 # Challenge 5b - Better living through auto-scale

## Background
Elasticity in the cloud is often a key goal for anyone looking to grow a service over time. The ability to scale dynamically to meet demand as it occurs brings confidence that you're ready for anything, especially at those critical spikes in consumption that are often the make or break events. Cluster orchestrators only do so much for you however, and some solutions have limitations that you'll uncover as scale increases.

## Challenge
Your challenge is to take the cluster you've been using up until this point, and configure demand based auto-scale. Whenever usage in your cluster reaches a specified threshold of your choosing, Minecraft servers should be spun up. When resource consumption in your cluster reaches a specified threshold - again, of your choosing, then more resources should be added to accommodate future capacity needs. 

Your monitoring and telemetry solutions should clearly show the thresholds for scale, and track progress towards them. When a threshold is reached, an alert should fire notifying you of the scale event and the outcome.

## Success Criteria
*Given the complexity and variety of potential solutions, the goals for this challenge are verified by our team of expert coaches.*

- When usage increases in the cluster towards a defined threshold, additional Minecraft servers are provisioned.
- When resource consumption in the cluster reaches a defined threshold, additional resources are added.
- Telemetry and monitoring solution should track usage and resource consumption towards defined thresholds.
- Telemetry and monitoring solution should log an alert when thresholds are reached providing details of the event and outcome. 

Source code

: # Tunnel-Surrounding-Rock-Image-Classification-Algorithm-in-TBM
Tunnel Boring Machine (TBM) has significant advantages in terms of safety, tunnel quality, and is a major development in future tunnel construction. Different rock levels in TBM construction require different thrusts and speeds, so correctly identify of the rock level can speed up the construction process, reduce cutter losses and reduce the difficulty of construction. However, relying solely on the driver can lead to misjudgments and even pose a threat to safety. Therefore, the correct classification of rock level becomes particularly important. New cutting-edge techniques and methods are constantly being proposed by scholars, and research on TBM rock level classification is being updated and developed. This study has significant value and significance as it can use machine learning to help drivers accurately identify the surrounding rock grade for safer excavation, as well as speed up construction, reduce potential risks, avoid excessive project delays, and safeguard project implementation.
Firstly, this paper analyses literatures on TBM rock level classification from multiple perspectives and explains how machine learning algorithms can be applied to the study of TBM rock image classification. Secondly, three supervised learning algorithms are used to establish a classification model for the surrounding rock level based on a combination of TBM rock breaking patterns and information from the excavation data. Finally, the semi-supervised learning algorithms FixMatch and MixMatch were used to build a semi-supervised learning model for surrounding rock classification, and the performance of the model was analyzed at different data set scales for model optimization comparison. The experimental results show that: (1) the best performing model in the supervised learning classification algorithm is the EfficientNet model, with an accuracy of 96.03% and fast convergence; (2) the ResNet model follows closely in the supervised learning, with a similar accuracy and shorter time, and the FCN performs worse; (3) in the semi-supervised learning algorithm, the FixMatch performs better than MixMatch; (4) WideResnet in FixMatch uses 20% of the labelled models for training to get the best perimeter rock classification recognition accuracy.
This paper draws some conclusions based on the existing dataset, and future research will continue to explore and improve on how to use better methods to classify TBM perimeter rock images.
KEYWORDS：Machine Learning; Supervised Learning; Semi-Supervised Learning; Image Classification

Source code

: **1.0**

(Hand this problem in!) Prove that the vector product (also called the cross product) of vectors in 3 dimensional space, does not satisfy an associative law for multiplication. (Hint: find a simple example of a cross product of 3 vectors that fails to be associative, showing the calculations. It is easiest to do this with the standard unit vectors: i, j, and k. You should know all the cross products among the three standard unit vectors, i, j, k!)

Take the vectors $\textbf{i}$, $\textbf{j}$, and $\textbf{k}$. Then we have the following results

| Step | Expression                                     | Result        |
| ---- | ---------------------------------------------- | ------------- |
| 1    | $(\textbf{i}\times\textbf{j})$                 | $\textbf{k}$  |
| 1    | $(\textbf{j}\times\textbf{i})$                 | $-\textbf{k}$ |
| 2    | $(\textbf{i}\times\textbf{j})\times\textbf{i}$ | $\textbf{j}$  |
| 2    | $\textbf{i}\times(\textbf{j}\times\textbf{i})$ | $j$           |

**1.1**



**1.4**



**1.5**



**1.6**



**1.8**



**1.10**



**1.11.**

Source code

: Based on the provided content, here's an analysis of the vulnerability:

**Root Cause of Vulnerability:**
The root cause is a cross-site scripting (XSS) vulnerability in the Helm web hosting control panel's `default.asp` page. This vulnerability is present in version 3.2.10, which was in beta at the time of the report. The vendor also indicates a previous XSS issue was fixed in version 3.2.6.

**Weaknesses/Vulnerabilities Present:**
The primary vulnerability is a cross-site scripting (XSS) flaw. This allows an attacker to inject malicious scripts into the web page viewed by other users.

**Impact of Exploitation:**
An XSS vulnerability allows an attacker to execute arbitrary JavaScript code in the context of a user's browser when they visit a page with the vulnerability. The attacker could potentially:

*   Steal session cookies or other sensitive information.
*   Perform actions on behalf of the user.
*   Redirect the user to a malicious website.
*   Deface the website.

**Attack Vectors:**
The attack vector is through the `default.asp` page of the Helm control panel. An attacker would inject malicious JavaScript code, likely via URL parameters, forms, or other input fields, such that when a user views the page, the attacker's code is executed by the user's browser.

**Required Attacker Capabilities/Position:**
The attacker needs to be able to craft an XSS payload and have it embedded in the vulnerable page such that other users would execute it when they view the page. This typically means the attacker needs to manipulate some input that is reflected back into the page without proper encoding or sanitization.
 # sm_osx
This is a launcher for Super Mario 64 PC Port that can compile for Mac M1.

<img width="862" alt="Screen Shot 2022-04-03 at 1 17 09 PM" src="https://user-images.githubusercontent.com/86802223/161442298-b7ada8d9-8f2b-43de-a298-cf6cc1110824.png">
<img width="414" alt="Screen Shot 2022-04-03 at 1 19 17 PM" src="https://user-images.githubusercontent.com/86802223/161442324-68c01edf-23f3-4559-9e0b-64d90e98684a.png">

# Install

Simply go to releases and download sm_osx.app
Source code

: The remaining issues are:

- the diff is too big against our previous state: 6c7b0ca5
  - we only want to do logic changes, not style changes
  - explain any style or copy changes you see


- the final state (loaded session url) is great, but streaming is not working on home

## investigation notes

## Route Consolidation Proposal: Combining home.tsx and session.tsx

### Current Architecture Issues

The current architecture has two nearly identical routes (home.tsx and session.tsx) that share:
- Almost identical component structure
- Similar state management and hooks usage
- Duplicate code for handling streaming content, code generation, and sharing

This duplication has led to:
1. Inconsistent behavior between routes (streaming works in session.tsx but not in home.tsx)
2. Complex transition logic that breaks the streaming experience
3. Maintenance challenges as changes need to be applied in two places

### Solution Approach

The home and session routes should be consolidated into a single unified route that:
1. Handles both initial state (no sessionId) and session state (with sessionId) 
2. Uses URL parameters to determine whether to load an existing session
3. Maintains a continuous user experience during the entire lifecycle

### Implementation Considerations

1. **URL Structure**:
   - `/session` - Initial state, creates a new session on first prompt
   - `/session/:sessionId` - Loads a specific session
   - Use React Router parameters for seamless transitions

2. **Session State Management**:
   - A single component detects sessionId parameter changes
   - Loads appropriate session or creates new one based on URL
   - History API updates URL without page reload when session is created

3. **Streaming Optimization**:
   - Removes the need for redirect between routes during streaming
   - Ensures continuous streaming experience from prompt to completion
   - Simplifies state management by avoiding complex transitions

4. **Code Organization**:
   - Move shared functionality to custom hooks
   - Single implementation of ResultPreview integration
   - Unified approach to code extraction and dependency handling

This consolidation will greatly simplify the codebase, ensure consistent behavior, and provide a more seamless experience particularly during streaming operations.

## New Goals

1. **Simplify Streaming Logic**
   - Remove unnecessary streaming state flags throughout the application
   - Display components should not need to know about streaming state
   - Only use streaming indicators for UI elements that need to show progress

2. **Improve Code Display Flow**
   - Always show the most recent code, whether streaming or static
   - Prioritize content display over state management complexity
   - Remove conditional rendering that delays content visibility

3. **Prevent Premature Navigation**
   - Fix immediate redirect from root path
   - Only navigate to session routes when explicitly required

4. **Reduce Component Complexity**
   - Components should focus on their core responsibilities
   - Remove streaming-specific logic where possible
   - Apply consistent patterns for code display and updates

**THE TASK**
Retype only this portion of the data above: the line containing "Elasticity in the", the line containing "## Challenge", and all lines between them, exactly.

**RESPONSE AREA**
Elasticity in the cloud is often a key goal for anyone looking to grow a service over time. The ability to scale dynamically to meet demand as it occurs brings confidence that you're ready for anything, especially at those critical spikes in consumption that are often the make or break events. Cluster orchestrators only do so much for you however, and some solutions have limitations that you'll uncover as scale increases.

## Challenge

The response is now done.